Quem vive nesta casa, perguntou. Só um antigo membro da família do sr. e sra. tal, respondeu o criado. Por acaso, ouviu falar de um antigo morador desta residência, que se chamava tal? Sim, ouvi. Desapareceu há alguns anos, após haver entregue todos seus negócios e ter deixado uma carta de despedida à noiva, respondeu novamente o homem. E quem vive aqui, atualmente?, perguntou o jovem com aspecto campônio. O sr. tal, pai do jovem que, tempos atrás, abandonou esta casa.

Quase desmaiou. Empalideceu e sentiu o suor escorrer pelo corpo. Como podia ser? Ele, que perambulara anos a fio por lugares onde acreditava que pudesse encontrar algum sinal do pai, o acharia na própria casa? Preciso entrar, disse ao criado. Mas este, recomposto das inúmeras perguntas de que fora alvo, disse-lhe Não. Deixe-me passar, por favor. Este homem é meu pai. Eu sou aquele que, há muitos anos, partiu em busca daquele que hoje mora nesta casa. Sinto muito, não acredito, disse o empregado. Como alguém tão rude como você pode ser filho do sr. tal? Você não corresponde à descrição dele, disse. Por sorte, guardava junto a si a própria fotografia. Veja. O homem olhou a imagem, quase encostando-a na ponta do nariz, e a devolveu. Espere um momento, falou, fechando a porta atrás de si.

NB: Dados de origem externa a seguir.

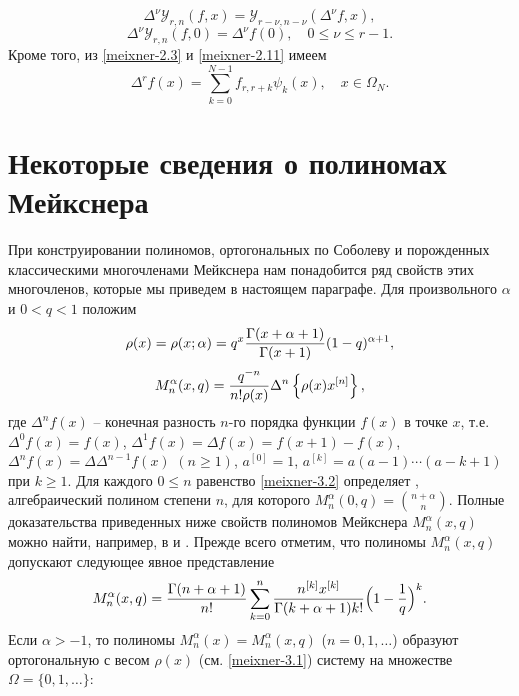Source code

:  \begin{equation}\label{meixner-2.15}
 \Delta^\nu\mathcal{Y}_{r,n}(f,x) = \mathcal{Y}_{r-\nu,n-\nu}(\Delta^\nu f,x),
  \end{equation}
\begin{equation}\label{sob-tcheb-difference-2.16}
\Delta^\nu\mathcal{Y}_{r,n}(f,0) = \Delta^\nu f(0), \quad 0\le \nu\le r-1.
\end{equation}
Кроме того, из \eqref{meixner-2.3} и \eqref{meixner-2.11} имеем
 \begin{equation}\label{sob-tcheb-difference-2.17}
 \Delta^r f(x)= \sum_{k=0}^{N-1} f_{r,r+k} \psi_{k}(x), \quad x\in \Omega_{N}.
  \end{equation}

\section{Некоторые сведения о полиномах Мейкснера}
При конструировании полиномов, ортогональных по Соболеву и порожденных классическими многочленами Мейкснера нам понадобится ряд свойств этих многочленов, которые мы приведем в настоящем параграфе.
 Для произвольного $\alpha$ и $0<q<1$ положим
\begin{equation}
\rho(x)=\rho(x;\alpha)=q^x{\Gamma(x+\alpha+1)\over \Gamma(x+1)}(1-q)^{\alpha+1}, \label{meixner-3.1}
\end{equation}
\begin{equation}\label{meixner-3.2}
M_n^{\alpha}(x,q)={q^{-n}\over n!\rho(x)}\Delta^n
\left\{\rho(x)x^{[n]}\right\},
\end{equation}
 где $\Delta^nf(x)$ -- конечная разность $n$-го порядка функции
     $f(x)$ в точке $x$, т.е. $\Delta^0f(x)=f(x)$,
$\Delta^1f(x)=\Delta f(x)=f(x+1)-f(x)$, $\Delta^nf(x)=\Delta
\Delta^{n-1}f(x)$ $(n\ge1)$, $a^{[0]}=1$,
$a^{[k]}=a(a-1)\cdots(a-k+1)$ при $k\ge1$. Для каждого $0\le n$ равенство \eqref{meixner-3.2} определяет \cite{meixner-22}, алгебраический полином степени $n$,   для которого
$
M_n^{\alpha}(0,q)={n+\alpha\choose n}.
$
Полные доказательства приведенных ниже свойств полиномов Мейкснера $M_n^{\alpha}(x,q)$
можно найти, например, в  \cite{meixner-22} и \cite{meixner-23}. Прежде всего отметим, что полиномы  $M_n^{\alpha}(x,q)$ допускают  следующее явное представление
\begin{equation}\label{meixner-3.3}
M_n^{\alpha}(x,q)={\Gamma(n+\alpha+1)\over
n!}\sum_{k=0}^n {n^{[k]}x^{[k]}\over
\Gamma(k+\alpha+1) k!}\Big(1-\frac{1}{q}\Big)^k.
\end{equation}
Если $\alpha>-1$, то полиномы $M_n^{\alpha}(x)=M_n^{\alpha}(x,q)$ ($n=0,1,\ldots$) образуют ортогональную  с весом $\rho(x)$ (см. \eqref{meixner-3.1}) систему  на множестве $\Omega=\{0,1,\ldots\}$:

Passados cerca de quinze minutos, retornou. Pode entrar, disse o homem, com olhar desconfiado. Atravessou o umbral e penetrou na casa, a mesma que deixara numa madrugada cuja data não podia precisar. Nada mudara. Os móveis pareciam estar pregados aos seus antigos lugares, o corrimão da escada mantinha-se lustroso, os tapetes e quadros permaneciam incólumes. Parecia-lhe que nunca saíra daquela casa, que tudo não passava de um sonho. Talvez fosse, talvez nunca tivesse partido, talvez estivesse apenas dormindo. Tocou o próprio rosto e sentiu a barba que ocultava a face outrora de traços suaves; olhou para as próprias roupas e compreendeu que sim, que estava de volta ao lar depois de muito tempo. Como se despertasse, dirigiu-se com passos firmes ao seu antigo quarto, sua única dormida enquanto vivera naquela casa. Pela porta entreaberta, uma mão firme, sobre a qual incidia uma luz, acenava para que entrasse e finalmente encontrasse a razão de sua vida.